Açık ya da gizli ırkçılık

Sığınmacılarla ilgili haberler söz konusu olduğunda gazetecilerin ve medyanın temas mesafe ilişkisini koruyamadığını, bir özdeşleşme sorunu yaşadığını, objektif ve tarafsız kalmakta zorlandığını gözlemlemek mümkün. Genelleme yapmak haksızlık olur ama buna dair pek çok örnek var.
Göçmenlerin Avrupa medyasındaki temsili konusunda araştırmalar yapan Prof.

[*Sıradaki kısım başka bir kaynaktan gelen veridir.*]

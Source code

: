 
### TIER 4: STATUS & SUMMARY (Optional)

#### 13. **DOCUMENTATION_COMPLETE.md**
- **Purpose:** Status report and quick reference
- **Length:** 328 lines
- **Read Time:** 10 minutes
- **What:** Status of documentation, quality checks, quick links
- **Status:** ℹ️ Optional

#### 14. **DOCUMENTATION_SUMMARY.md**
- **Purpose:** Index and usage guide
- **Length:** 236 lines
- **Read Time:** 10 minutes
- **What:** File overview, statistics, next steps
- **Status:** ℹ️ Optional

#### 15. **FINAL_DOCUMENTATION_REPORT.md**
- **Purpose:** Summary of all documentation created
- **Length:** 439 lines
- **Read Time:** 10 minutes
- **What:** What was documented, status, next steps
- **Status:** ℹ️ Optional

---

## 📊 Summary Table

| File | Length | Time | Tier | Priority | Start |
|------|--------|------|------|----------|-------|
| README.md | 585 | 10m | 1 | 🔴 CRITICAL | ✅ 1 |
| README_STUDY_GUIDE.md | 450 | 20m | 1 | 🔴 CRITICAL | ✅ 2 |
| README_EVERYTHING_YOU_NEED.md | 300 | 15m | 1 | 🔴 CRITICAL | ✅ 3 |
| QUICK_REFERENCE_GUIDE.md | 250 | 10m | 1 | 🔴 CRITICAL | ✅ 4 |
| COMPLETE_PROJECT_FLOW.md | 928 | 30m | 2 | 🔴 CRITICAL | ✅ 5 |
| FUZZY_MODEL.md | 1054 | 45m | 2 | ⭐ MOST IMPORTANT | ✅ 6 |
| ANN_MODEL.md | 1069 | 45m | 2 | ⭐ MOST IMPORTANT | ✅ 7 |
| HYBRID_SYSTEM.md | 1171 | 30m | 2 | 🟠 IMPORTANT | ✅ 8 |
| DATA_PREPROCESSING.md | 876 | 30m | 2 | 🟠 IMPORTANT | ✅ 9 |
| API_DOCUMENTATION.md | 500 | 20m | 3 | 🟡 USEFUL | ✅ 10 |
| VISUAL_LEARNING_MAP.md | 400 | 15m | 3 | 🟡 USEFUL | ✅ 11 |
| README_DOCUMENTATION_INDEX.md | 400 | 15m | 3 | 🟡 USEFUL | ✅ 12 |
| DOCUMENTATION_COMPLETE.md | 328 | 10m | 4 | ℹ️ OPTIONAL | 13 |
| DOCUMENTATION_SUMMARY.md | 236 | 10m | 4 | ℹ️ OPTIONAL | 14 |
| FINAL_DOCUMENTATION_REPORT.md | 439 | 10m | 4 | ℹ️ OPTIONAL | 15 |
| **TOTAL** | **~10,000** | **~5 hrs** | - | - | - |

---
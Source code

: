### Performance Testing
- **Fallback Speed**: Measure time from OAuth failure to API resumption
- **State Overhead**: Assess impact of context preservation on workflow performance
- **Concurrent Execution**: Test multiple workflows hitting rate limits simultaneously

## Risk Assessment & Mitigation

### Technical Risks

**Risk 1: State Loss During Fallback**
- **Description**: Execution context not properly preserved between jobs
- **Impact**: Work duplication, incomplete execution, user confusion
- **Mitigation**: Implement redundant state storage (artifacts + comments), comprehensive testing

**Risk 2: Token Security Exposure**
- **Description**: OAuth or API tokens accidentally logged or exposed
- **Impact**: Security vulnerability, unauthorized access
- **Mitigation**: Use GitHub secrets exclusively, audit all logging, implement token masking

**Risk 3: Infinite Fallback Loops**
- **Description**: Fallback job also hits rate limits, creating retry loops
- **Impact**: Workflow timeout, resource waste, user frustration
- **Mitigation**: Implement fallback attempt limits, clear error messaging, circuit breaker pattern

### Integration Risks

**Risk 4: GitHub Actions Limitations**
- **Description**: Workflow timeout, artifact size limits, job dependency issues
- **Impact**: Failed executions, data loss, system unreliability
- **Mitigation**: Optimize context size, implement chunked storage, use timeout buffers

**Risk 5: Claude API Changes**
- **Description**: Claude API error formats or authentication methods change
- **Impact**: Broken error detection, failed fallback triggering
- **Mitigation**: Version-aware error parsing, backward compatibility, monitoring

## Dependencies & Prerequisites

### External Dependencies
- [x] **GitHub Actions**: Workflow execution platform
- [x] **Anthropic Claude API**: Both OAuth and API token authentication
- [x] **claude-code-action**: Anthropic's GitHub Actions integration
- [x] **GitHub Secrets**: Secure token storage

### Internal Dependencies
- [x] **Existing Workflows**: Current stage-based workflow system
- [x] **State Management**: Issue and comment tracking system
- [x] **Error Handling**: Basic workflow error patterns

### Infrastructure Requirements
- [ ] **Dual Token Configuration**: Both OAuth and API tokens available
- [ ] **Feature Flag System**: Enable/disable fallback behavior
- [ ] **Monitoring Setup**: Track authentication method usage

Van Dijk, ırkçı söylemi besleyen dört başlık belirlemişti: "Onlar farklıdır", "Uyum sağlayamazlar", "Olumsuz eylemlerde yer alırlar", "Sosyal ve ekonomik menfaatlerimizi tehdit ederler."
Sabah bu açık ya da gizli ırkçılık biçimlerinin kendisine yer bulamadığı bir gazete. Fakat Türkiye, hemen her gün bu ayrımcı ve nefret dolu söylemlerle örülmüş haber ve yazıların yayımlandığı bir ülke.
Bu örneklere dair bir fikir edinmek isteyenler İbrahim Efe tarafından hazırlanıp SETA tarafından yayımlanan Türk Basınında Suriyeli Mülteciler raporuna göz atabilir.

İnsani değil
Türk medyasında gördüğümüz sorunlardan biri de şu: Sığınmacılar genellikle birey olarak değil yığın olarak ele alınıyor ve temsil ediliyor.
Sığınmacı, mülteci, misafir gibi kelimelere genellikle bir sayı eşlik ediyor. Habere konu kişilerden insan gibi değil de istatiksel bir veri gibi söz ediliyor. Akdeniz'de boğulan kaçak göçmen haberlerinde olduğu gibi. Bu da beraberinde bir tür yabancılaşma getiriyor.
Bir diğer dikkat çekici sonuç da meselenin siyasi boyutlarının insani boyutlarının önüne geçmesi... Sığınmacıların 'hikayeleri' nedense pek az gazetecinin ilgisini çekiyor. Medya genellikle 'büyük resme' bakmayı tercih ediyor. Yani boşluğa...
O boşlukta ise devletlerin çıkarları, politikacıların politikaları ve para var. İnsan yok.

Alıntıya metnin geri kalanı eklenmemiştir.